[Records contained in a dataset]
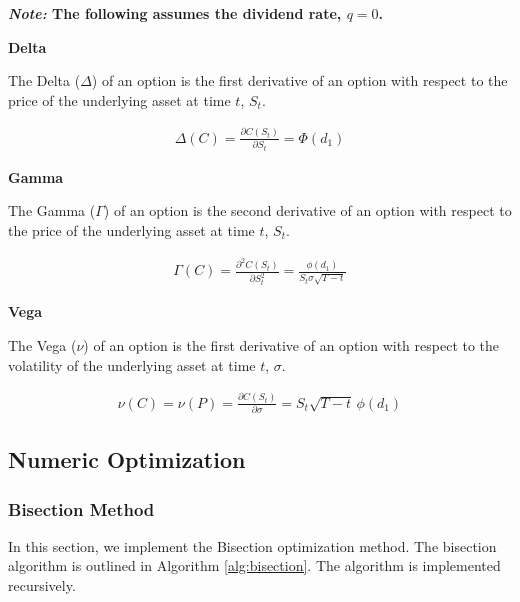 \documentclass[10pt]{article}
\begin{document}
        \begin{center}
            \textbf{\textit{Note:} The following assumes the dividend rate, $q = 0$.}
        \end{center}
    
        \textbf{Delta}
    
        The Delta ($\Delta$) of an option is the first derivative of an option with respect to the price of the underlying asset at time $t$, $S_t$.
    
        \begin{gather*}
            \Delta(C) = \frac{\partial C(S_t)}{\partial S_t} = \Phi(d_1)
        \end{gather*}
    
        \textbf{Gamma}
    
        The Gamma ($\Gamma$) of an option is the second derivative of an option with respect to the price of the underlying asset at time $t$, $S_t$.
    
        \begin{gather*}
            \Gamma(C) = \frac{\partial^2 C(S_t)}{\partial S_t^2} = \frac{\phi(d_1)}{S_t \sigma \sqrt{T-t}}
        \end{gather*}
    
        \textbf{Vega}
    
        The Vega ($\nu$) of an option is the first derivative of an option with respect to the volatility of the underlying asset at time $t$, $\sigma$.
        
        \begin{gather*}
            \nu(C) = \nu(P) = \frac{\partial C(S_t)}{\partial \sigma} = S_t \sqrt{T-t} \, \phi(d_1)
        \end{gather*}
        
        

    \newpage
    \subsection{Numeric Optimization}

        \subsubsection{Bisection Method}

        In this section, we implement the Bisection optimization method. The bisection algorithm is outlined in Algorithm \ref{alg:bisection}. The algorithm is implemented recursively.
\end{document}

Task brief -
From the line that contains "The Vega ($\nu$)" down to the last line above, print each line exactly as it appears.

Written solution -
        The Vega ($\nu$) of an option is the first derivative of an option with respect to the volatility of the underlying asset at time $t$, $\sigma$.
        
        \begin{gather*}
            \nu(C) = \nu(P) = \frac{\partial C(S_t)}{\partial \sigma} = S_t \sqrt{T-t} \, \phi(d_1)
        \end{gather*}
        
        

    \newpage
    \subsection{Numeric Optimization}

        \subsubsection{Bisection Method}

        In this section, we implement the Bisection optimization method. The bisection algorithm is outlined in Algorithm \ref{alg:bisection}. The algorithm is implemented recursively.
\end{document}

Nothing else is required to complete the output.